Available data:
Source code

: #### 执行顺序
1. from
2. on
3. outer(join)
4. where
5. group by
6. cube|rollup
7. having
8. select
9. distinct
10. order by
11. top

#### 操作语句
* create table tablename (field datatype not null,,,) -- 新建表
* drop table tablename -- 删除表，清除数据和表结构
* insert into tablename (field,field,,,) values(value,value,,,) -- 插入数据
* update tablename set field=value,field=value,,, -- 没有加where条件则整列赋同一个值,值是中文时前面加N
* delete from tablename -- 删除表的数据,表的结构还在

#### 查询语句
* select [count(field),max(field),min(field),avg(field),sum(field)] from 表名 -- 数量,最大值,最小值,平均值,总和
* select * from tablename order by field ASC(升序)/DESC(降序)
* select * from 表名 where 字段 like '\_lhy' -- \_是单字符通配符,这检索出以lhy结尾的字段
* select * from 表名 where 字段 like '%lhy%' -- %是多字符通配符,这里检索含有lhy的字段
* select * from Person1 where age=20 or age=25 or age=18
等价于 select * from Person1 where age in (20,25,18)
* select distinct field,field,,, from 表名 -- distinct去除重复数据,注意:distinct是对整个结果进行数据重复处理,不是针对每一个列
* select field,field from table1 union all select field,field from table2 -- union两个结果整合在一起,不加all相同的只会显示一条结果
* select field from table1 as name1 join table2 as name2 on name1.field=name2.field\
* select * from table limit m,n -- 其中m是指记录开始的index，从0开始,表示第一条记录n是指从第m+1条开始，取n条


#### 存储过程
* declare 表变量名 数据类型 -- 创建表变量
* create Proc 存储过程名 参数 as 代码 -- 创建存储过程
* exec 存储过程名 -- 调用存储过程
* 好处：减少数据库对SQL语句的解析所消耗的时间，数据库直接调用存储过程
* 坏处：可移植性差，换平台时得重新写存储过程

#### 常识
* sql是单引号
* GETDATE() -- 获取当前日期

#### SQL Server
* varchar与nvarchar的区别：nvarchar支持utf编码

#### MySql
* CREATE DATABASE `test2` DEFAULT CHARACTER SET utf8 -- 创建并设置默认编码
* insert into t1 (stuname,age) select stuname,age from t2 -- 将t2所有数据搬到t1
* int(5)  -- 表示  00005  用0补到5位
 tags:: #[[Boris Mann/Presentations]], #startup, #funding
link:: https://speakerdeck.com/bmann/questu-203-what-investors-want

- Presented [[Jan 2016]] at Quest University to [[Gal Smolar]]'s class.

Aim of the exercise: Each line of the records should be repeated exactly as it stands.

Solution for this task:
Source code

: #### 执行顺序
1. from
2. on
3. outer(join)
4. where
5. group by
6. cube|rollup
7. having
8. select
9. distinct
10. order by
11. top

#### 操作语句
* create table tablename (field datatype not null,,,) -- 新建表
* drop table tablename -- 删除表，清除数据和表结构
* insert into tablename (field,field,,,) values(value,value,,,) -- 插入数据
* update tablename set field=value,field=value,,, -- 没有加where条件则整列赋同一个值,值是中文时前面加N
* delete from tablename -- 删除表的数据,表的结构还在

#### 查询语句
* select [count(field),max(field),min(field),avg(field),sum(field)] from 表名 -- 数量,最大值,最小值,平均值,总和
* select * from tablename order by field ASC(升序)/DESC(降序)
* select * from 表名 where 字段 like '\_lhy' -- \_是单字符通配符,这检索出以lhy结尾的字段
* select * from 表名 where 字段 like '%lhy%' -- %是多字符通配符,这里检索含有lhy的字段
* select * from Person1 where age=20 or age=25 or age=18
等价于 select * from Person1 where age in (20,25,18)
* select distinct field,field,,, from 表名 -- distinct去除重复数据,注意:distinct是对整个结果进行数据重复处理,不是针对每一个列
* select field,field from table1 union all select field,field from table2 -- union两个结果整合在一起,不加all相同的只会显示一条结果
* select field from table1 as name1 join table2 as name2 on name1.field=name2.field\
* select * from table limit m,n -- 其中m是指记录开始的index，从0开始,表示第一条记录n是指从第m+1条开始，取n条


#### 存储过程
* declare 表变量名 数据类型 -- 创建表变量
* create Proc 存储过程名 参数 as 代码 -- 创建存储过程
* exec 存储过程名 -- 调用存储过程
* 好处：减少数据库对SQL语句的解析所消耗的时间，数据库直接调用存储过程
* 坏处：可移植性差，换平台时得重新写存储过程

#### 常识
* sql是单引号
* GETDATE() -- 获取当前日期

#### SQL Server
* varchar与nvarchar的区别：nvarchar支持utf编码

#### MySql
* CREATE DATABASE `test2` DEFAULT CHARACTER SET utf8 -- 创建并设置默认编码
* insert into t1 (stuname,age) select stuname,age from t2 -- 将t2所有数据搬到t1
* int(5)  -- 表示  00005  用0补到5位
 tags:: #[[Boris Mann/Presentations]], #startup, #funding
link:: https://speakerdeck.com/bmann/questu-203-what-investors-want

- Presented [[Jan 2016]] at Quest University to [[Gal Smolar]]'s class.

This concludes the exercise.